Hearthstone

What Sets the Pros Apart: Mulligans with AKAWonder

What Sets the Pros Apart: Mulligans with AKAWonder

For this chapter of What Sets the Pros Apart, we’re joined by Esteban “AKAWonder” Serrano from SK Gaming to learn more about mulligans—which cards you keep in your initial hand, and which ones you shuffle back into your deck for an alternate initial draw. (Knowing what to hold and what to throw away is difficult, even for the world’s best players!)

If you haven’t heard of AKAWonder, you may not follow the Spanish Hearthstone scene, or might have missed the ESL Legendary Series in 2016 in Katowice, where he took first place. Priest fans are often directed to AKAWonder’s teammate, Dawid “Zetalot” Skalski, who rounds out the current SK Gaming roster. Prior to Hearthstone, AKAWonder wasn’t a collectible card game player, instead preferring the strategy of games like poker or chess.
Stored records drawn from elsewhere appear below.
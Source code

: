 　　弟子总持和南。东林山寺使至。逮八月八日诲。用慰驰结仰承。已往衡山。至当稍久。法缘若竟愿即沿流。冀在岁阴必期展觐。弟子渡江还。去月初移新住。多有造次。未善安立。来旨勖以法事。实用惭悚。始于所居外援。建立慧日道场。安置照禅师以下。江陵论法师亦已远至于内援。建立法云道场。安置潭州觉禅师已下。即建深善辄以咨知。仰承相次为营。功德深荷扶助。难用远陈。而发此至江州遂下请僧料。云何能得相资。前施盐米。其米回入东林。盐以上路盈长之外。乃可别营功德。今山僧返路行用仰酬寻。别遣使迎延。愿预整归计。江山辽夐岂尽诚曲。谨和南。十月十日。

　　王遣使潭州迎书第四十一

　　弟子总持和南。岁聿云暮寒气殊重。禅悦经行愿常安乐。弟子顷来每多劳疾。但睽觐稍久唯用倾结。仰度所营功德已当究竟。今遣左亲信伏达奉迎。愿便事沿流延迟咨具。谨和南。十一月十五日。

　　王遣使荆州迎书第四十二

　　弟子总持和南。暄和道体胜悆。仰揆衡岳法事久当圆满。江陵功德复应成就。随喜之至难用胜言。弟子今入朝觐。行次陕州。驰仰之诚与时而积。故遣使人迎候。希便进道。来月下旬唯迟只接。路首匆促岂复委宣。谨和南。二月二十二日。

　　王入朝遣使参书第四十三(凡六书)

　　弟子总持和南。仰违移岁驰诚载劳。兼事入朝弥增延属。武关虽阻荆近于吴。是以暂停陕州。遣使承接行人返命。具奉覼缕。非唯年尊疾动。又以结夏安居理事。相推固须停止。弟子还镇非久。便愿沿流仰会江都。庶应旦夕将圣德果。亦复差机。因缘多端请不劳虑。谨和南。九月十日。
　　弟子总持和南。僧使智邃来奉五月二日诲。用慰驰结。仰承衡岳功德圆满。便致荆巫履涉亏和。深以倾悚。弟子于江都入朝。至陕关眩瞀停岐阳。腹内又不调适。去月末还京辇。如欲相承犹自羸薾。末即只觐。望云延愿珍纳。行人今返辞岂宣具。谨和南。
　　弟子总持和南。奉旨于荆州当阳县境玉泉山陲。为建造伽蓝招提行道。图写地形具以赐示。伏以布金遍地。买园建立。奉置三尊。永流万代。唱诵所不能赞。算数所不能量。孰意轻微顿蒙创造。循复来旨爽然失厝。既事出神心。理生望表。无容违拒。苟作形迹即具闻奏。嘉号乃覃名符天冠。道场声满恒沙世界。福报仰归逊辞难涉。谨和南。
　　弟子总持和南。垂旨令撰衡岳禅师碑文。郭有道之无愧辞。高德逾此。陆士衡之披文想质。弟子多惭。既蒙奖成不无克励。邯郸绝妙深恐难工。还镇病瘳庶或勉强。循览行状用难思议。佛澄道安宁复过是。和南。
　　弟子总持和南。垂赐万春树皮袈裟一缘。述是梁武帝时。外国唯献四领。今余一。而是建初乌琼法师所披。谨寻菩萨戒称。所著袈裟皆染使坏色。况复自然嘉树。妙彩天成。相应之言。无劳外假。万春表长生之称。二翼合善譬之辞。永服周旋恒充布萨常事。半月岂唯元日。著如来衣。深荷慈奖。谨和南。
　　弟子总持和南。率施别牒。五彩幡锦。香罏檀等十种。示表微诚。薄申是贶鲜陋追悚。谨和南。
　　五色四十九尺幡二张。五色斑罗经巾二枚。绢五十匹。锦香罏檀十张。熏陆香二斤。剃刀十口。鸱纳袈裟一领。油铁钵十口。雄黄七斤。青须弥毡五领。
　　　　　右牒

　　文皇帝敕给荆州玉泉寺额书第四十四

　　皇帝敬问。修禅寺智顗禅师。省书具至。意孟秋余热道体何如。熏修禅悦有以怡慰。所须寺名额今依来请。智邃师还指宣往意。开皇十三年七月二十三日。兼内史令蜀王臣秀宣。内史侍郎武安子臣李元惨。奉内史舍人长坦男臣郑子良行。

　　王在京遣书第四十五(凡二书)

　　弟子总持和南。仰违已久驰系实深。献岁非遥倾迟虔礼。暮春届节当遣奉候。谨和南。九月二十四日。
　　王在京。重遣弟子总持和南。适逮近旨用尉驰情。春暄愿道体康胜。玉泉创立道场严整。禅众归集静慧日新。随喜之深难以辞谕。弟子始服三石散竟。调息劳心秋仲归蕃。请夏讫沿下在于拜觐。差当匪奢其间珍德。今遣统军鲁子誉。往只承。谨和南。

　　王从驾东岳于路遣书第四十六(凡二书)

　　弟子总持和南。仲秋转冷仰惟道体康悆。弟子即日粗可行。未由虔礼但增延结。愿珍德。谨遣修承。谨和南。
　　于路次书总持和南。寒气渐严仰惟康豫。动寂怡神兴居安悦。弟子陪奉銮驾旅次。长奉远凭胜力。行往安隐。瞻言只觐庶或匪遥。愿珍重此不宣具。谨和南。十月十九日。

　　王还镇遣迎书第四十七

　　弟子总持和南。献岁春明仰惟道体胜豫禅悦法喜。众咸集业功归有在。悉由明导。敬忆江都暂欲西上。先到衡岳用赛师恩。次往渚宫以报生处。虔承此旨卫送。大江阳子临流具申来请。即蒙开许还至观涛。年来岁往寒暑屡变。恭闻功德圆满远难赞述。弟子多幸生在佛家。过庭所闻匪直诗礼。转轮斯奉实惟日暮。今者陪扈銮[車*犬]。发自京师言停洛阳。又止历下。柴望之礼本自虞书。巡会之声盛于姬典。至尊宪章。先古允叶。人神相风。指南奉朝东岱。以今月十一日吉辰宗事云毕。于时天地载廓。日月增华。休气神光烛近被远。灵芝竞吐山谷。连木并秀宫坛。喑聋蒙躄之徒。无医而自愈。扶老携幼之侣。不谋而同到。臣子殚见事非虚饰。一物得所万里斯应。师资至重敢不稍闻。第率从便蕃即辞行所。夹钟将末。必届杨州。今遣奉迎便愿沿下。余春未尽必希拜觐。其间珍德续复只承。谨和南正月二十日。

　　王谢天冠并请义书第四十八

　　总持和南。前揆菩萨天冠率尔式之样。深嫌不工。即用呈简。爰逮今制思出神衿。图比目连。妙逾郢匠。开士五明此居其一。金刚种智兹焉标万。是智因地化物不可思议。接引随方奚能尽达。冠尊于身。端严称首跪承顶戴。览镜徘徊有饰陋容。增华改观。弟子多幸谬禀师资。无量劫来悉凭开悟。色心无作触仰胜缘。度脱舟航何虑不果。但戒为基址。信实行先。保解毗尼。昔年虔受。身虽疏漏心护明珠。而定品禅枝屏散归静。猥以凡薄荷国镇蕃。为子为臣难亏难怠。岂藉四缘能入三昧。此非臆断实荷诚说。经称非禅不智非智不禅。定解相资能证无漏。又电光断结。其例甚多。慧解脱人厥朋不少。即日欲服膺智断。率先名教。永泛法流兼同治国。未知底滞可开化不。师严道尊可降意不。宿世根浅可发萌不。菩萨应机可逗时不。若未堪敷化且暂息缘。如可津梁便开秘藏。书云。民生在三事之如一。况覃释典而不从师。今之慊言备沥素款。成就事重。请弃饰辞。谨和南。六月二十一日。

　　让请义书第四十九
As a notable high-level Hearthstone player today, AKAWonder focuses heavily on how to mulligan as a vector for improvement! 

The strategy behind how to mulligan is complex, in part because no two games or situations are the same. For example, if you play a deck with 30 unique cards—perhaps for cards like Raza, or Kazakus—you have 837,000 potential mulligan combinations. And that’s just thinking about your own deck!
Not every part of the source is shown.